Tony must people forget the reported presence of 4,000 SS Troops in Nijmegen. Gavin in his planning needed to take into account those SS Troops.
As to the bridge only be guarded by "When the 82nd landed there were literally just about a dozen German bridge guards,"
This is from Kershaw, Robert. It Never Snows in September: The German View of Market-Garden and the Battle of Arnhem, September 1944: The German View of Market-Garden and the Battle of Arnhem September 1944 (p. 98).
"SS-Captain Viktor Graebner, the 30-year-old Commander of the Hohenstaufen’s Reconnaissance Battalion, reached Elst, 9km north of Nijmegen, at about 1900 hours. In order to fulfil his mission of clearing Betuwe – the island – between Arnhem and Nijmegen, he dispersed his column on either side of the main road.
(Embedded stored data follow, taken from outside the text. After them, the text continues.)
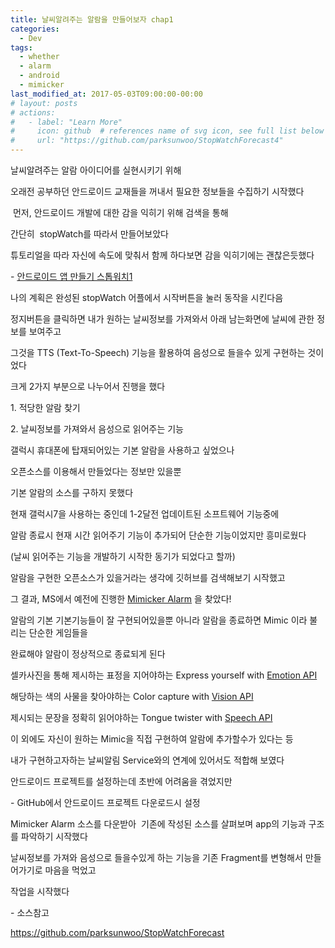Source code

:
 ```yaml
---
title: 날씨알려주는 알람을 만들어보자 chap1
categories:
  - Dev
tags:
  - whether
  - alarm
  - android
  - mimicker
last_modified_at: 2017-05-03T09:00:00-00:00
# layout: posts
# actions:
#   - label: "Learn More"
#     icon: github  # references name of svg icon, see full list below
#     url: "https://github.com/parksunwoo/StopWatchForecast4"
---
```


날씨알려주는 알람 아이디어를 실현시키기 위해 

오래전 공부하던 안드로이드 교재들을 꺼내서 필요한 정보들을 수집하기 시작했다

 먼저, 안드로이드 개발에 대한 감을 익히기 위해 검색을 통해

간단히  stopWatch를 따라서 만들어보았다

튜토리얼을 따라 자신에 속도에 맞춰서 함께 하다보면 감을 익히기에는 괜찮은듯했다

\- [안드로이드 앱 만들기 스톱워치1](https://www.youtube.com/watch?v=U34sMlcMZV4)

나의 계획은 완성된 stopWatch 어플에서 시작버튼을 눌러 동작을 시킨다음

정지버튼을 클릭하면 내가 원하는 날씨정보를 가져와서 아래 남는화면에 날씨에 관한 정보를 보여주고

그것을 TTS (Text-To-Speech) 기능을 활용하여 음성으로 들을수 있게 구현하는 것이었다

크게 2가지 부분으로 나누어서 진행을 했다

1\. 적당한 알람 찾기

2\. 날씨정보를 가져와서 음성으로 읽어주는 기능 

갤럭시 휴대폰에 탑재되어있는 기본 알람을 사용하고 싶었으나

오픈소스를 이용해서 만들었다는 정보만 있을뿐 

기본 알람의 소스를 구하지 못했다

현재 갤럭시7을 사용하는 중인데 1-2달전 업데이트된 소프트웨어 기능중에

알람 종료시 현재 시간 읽어주기 기능이 추가되어 단순한 기능이었지만 흥미로웠다

(날씨 읽어주는 기능을 개발하기 시작한 동기가 되었다고 할까)

알람을 구현한 오픈소스가 있을거라는 생각에 깃허브를 검색해보기 시작했고

그 결과, MS에서 예전에 진행한 [Mimicker Alarm](https://github.com/parksunwoo/ProjectOxford-Apps-MimickerAlarm) 을 찾았다!

알람의 기본 기본기능들이 잘 구현되어있을뿐 아니라 알람을 종료하면 Mimic 이라 불리는 단순한 게임들을

완료해야 알람이 정상적으로 종료되게 된다

셀카사진을 통해 제시하는 표정을 지어야하는 Express yourself with [Emotion API](https://www.projectoxford.ai/emotion)

해당하는 색의 사물을 찾아야하는 Color capture with [Vision API](https://www.projectoxford.ai/vision)

제시되는 문장을 정확히 읽어야하는 Tongue twister with [Speech API](https://www.projectoxford.ai/speech)

이 외에도 자신이 원하는 Mimic을 직접 구현하여 알람에 추가할수가 있다는 등 

내가 구현하고자하는 날씨알림 Service와의 연계에 있어서도 적합해 보였다

안드로이드 프로젝트를 설정하는데 초반에 어려움을 겪었지만

\- GitHub에서 안드로이드 프로젝트 다운로드시 설정

Mimicker Alarm 소스를 다운받아  기존에 작성된 소스를 살펴보며 app의 기능과 구조를 파악하기 시작했다

날씨정보를 가져와 음성으로 들을수있게 하는 기능을 기존 Fragment를 변형해서 만들어가기로 마음을 먹었고

작업을 시작했다

\- 소스참고

https://github.com/parksunwoo/StopWatchForecast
Racing through villages and side roads, groups of armoured halftracks sought out units of enemy airlanded forces, but found nothing. Graebner himself radioed back 2 kilometres south of the Arnhem bridge that there was no sign of enemy. The column re-formed and gathered speed, driving toward Nijmegen. To their relief the approaches to the bridges were already occupied by Henke’s Kampfgruppe. Much of what subsequently happened is based upon conjecture supplemented."
The question which is difficult to answer due to conflicting or lack of information. If there was no delay who would have reach the bridge first. Warren and 1/508th battalion or Henke Kampfgruppe. Because if Henke arrived first, then there a strong possibility the Germans could have stop Warren from capturing the northern end of the Bridge in the same way they stop Frost capturing the southern end of Arnhem Bridge. The result a delay at Nijmegen, then who would be responsible.
At the end of the day without the information it's all speculation.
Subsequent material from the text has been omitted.